Read the records below and copy each line that contains "formulaire".

:: Given entries ::

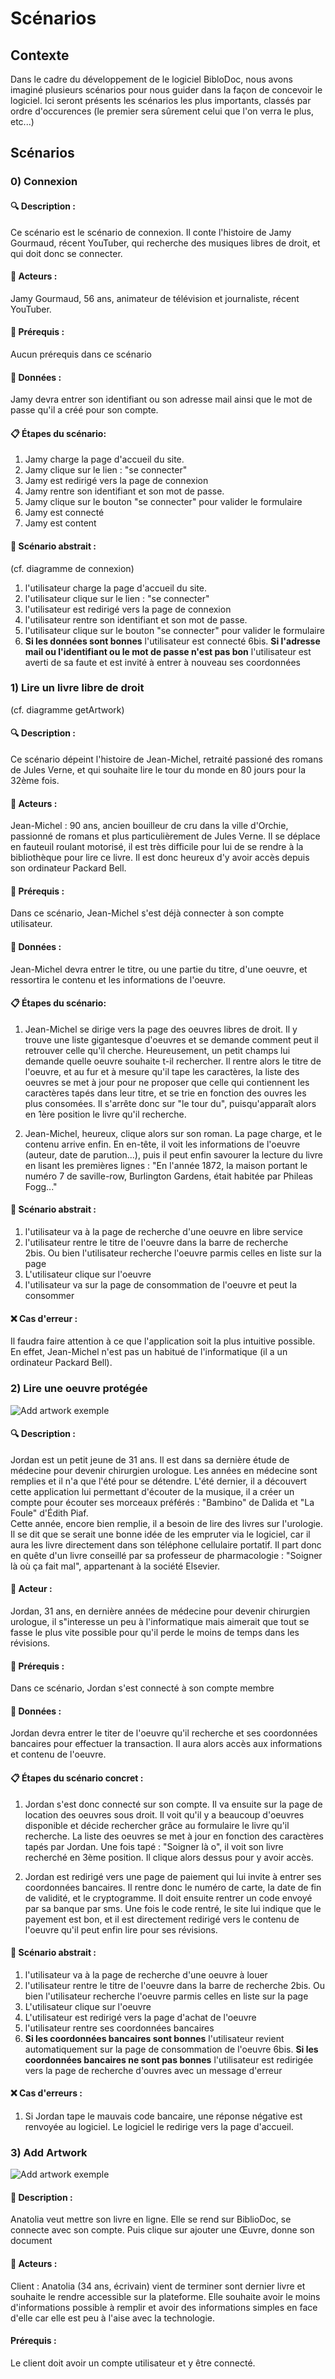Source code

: # Scénarios

## Contexte

Dans le cadre du développement de le logiciel BibloDoc, nous avons imaginé plusieurs scénarios pour nous guider dans la façon de concevoir le logiciel. Ici seront présents les scénarios les plus importants, classés par ordre d'occurences (le premier sera sûrement celui que l'on verra le plus, etc...)

## Scénarios

### 0) Connexion 

#### :mag: Description :
Ce scénario est le scénario de connexion. Il conte l'histoire de Jamy Gourmaud, récent YouTuber, qui recherche des musiques libres de droit, et qui doit donc se connecter.

#### :busts_in_silhouette: Acteurs :
Jamy Gourmaud, 56 ans, animateur de télévision et journaliste, récent YouTuber.

#### :wrench: Prérequis :
Aucun prérequis dans ce scénario

#### :file_folder: Données :
Jamy devra entrer son identifiant ou son adresse mail ainsi que le mot de passe qu'il a créé pour son compte.

#### :clipboard: Étapes du scénario:
1. Jamy charge la page d'accueil du site.  
2. Jamy clique sur le lien : "se connecter"
3. Jamy est redirigé vers la page de connexion
4. Jamy rentre son identifiant et son mot de passe.
5. Jamy clique sur le bouton "se connecter" pour valider le formulaire
6. Jamy est connecté
7. Jamy est content

#### :page_with_curl: Scénario abstrait :
(cf. diagramme de connexion)  
1. l'utilisateur charge la page d'accueil du site.  
2. l'utilisateur clique sur le lien : "se connecter"
3. l'utilisateur est redirigé vers la page de connexion
4. l'utilisateur rentre son identifiant et son mot de passe.
5. l'utilisateur clique sur le bouton "se connecter" pour valider le formulaire
6. **Si les données sont bonnes** l'utilisateur est connecté
6bis. **Si l'adresse mail ou l'identifiant ou le mot de passe n'est pas bon** l'utilisateur est averti de sa faute et est invité à entrer à nouveau ses coordonnées

### 1) Lire un livre libre de droit

(cf. diagramme getArtwork)

#### :mag: Description :
Ce scénario dépeint l'histoire de Jean-Michel, retraité passioné des romans de Jules Verne, et qui souhaite lire le tour du monde en 80 jours pour la 32ème fois. 

#### :busts_in_silhouette: Acteurs :
Jean-Michel : 90 ans, ancien bouilleur de cru dans la ville d'Orchie, passionné de romans et plus particulièrement de Jules Verne. Il se déplace en fauteuil roulant motorisé, il est très difficile pour lui de se rendre à la bibliothèque pour lire ce livre. Il est donc heureux d'y avoir accès depuis son ordinateur Packard Bell.

#### :wrench: Prérequis :
Dans ce scénario, Jean-Michel s'est déjà connecter à son compte utilisateur.

#### :file_folder: Données :
Jean-Michel devra entrer le titre, ou une partie du titre, d'une oeuvre, et ressortira le contenu et les informations de l'oeuvre.

#### :clipboard: Étapes du scénario:
1. Jean-Michel se dirige vers la page des oeuvres libres de droit. Il y trouve une liste gigantesque d'oeuvres et se demande comment peut il retrouver celle qu'il cherche. Heureusement, un petit champs lui demande quelle oeuvre souhaite t-il rechercher. Il rentre alors le titre de l'oeuvre, et au fur et à mesure qu'il tape les caractères, la liste des oeuvres se met à jour pour ne proposer que celle qui contiennent les caractères tapés dans leur titre, et se trie en fonction des ouvres les plus consomées. Il s'arrête donc sur "le tour du", puisqu'apparaît alors en 1ère position le livre qu'il recherche.  

2. Jean-Michel, heureux, clique alors sur son roman. La page charge, et le contenu arrive enfin. En en-tête, il voit les informations de l'oeuvre (auteur, date de parution...), puis il peut enfin savourer la lecture du livre en lisant les premières lignes : "En l'année 1872, la maison portant le numéro 7 de saville-row, Burlington Gardens, était habitée par Phileas Fogg..."  

#### :page_with_curl: Scénario abstrait :
1. l'utilisateur va à la page de recherche d'une oeuvre en libre service  
2. l'utilisateur rentre le titre de l'oeuvre dans la barre de recherche  
2bis. Ou bien l'utilisateur recherche l'oeuvre parmis celles en liste sur la page  
3. L'utilisateur clique sur l'oeuvre  
4. l'utilisateur va sur la page de consommation de l'oeuvre et peut la consommer

#### :x: Cas d'erreur :
Il faudra faire attention à ce que l'application soit la plus intuitive possible. En effet, Jean-Michel n'est pas un habitué de l'informatique (il a un ordinateur Packard Bell).

### 2) Lire une oeuvre protégée
![Add artwork exemple](../out/scenarios/rentAnArtwork/Rent_An_Artwork.png)


#### :mag: Description :
Jordan est un petit jeune de 31 ans. Il est dans sa dernière étude de médecine pour devenir chirurgien urologue. Les années en médecine sont remplies et il n'a que l'été pour se détendre. L'été dernier, il a découvert cette application lui permettant d'écouter de la musique, il a créer un compte pour écouter ses morceaux préférés : "Bambino" de Dalida et "La Foule" d'Édith Piaf.  
Cette année, encore bien remplie, il a besoin de lire des livres sur l'urologie. Il se dit que se serait une bonne idée de les empruter via le logiciel, car il aura les livre directement dans son téléphone cellulaire portatif. Il part donc en quête d'un livre conseillé par sa professeur de pharmacologie : "Soigner là où ça fait mal", appartenant à la société Elsevier. 

#### :busts_in_silhouette: Acteur :
Jordan, 31 ans, en dernière années de médecine pour devenir chirurgien urologue, il s"interesse un peu à l'informatique mais aimerait que tout se fasse le plus vite possible pour qu'il perde le moins de temps dans les révisions.

#### :wrench: Prérequis :
Dans ce scénario, Jordan s'est connecté à son compte membre

#### :file_folder: Données :
Jordan devra entrer le titer de l'oeuvre qu'il recherche et ses coordonnées bancaires pour effectuer la transaction. Il aura alors accès aux informations et contenu de l'oeuvre.

#### :clipboard: Étapes du scénario concret :
1. Jordan s'est donc connecté sur son compte. Il va ensuite sur la page de location des oeuvres sous droit. Il voit qu'il y a beaucoup d'oeuvres disponible et décide rechercher grâce au formulaire le livre qu'il recherche. La liste des oeuvres se met à jour en fonction des caractères tapés par Jordan. Une fois tapé : "Soigner là o", il voit son livre recherché en 3ème position. Il clique alors dessus pour y avoir accès.  

2. Jordan est redirigé vers une page de paiement qui lui invite à entrer ses coordonnées bancaires. Il rentre donc le numéro de carte, la date de fin de validité, et le cryptogramme. Il doit ensuite rentrer un code envoyé par sa banque par sms. Une fois le code rentré, le site lui indique que le payement est bon, et il est directement redirigé vers le contenu de l'oeuvre qu'il peut enfin lire pour ses révisions.

#### :page_with_curl: Scénario abstrait :
1. l'utilisateur va à la page de recherche d'une oeuvre à louer
2. l'utilisateur rentre le titre de l'oeuvre dans la barre de recherche
2bis. Ou bien l'utilisateur recherche l'oeuvre parmis celles en liste sur la page
3. L'utilisateur clique sur l'oeuvre
4. L'utilisateur est redirigé vers la page d'achat de l'oeuvre
5. l'utilisateur rentre ses coordonnées bancaires
6. **Si les coordonnées bancaires sont bonnes** l'utilisateur revient automatiquement sur la page de consommation de l'oeuvre
6bis. **Si les coordonnées bancaires ne sont pas bonnes** l'utilisateur est redirigée vers la page de recherche d'ouvres avec un message d'erreur

#### :x: Cas d'erreurs :
1. Si Jordan tape le mauvais code bancaire, une réponse négative est renvoyée au logiciel. Le logiciel le redirige vers la page d'accueil.


### 3) Add Artwork

![Add artwork exemple](../out/scenarios/addArtwork/Add_Artwork.png)

#### :page_with_curl: Description :
Anatolia veut mettre son livre en ligne. Elle se rend sur BiblioDoc, se connecte avec son compte. Puis clique sur ajouter une Œuvre, donne son document

#### :busts_in_silhouette: Acteurs :
Client : Anatolia (34 ans, écrivain) vient de terminer sont dernier livre et souhaite le rendre accessible sur la plateforme. Elle souhaite avoir le moins d'informations possible à remplir et avoir des informations simples en face d'elle car elle est peu à l'aise avec la technologie.

#### Prérequis :
Le client doit avoir un compte utilisateur et y être connecté.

:::

__Written answer__
5. Jamy clique sur le bouton "se connecter" pour valider le formulaire
5. l'utilisateur clique sur le bouton "se connecter" pour valider le formulaire
1. Jordan s'est donc connecté sur son compte. Il va ensuite sur la page de location des oeuvres sous droit. Il voit qu'il y a beaucoup d'oeuvres disponible et décide rechercher grâce au formulaire le livre qu'il recherche. La liste des oeuvres se met à jour en fonction des caractères tapés par Jordan. Une fois tapé : "Soigner là o", il voit son livre recherché en 3ème position. Il clique alors dessus pour y avoir accès.  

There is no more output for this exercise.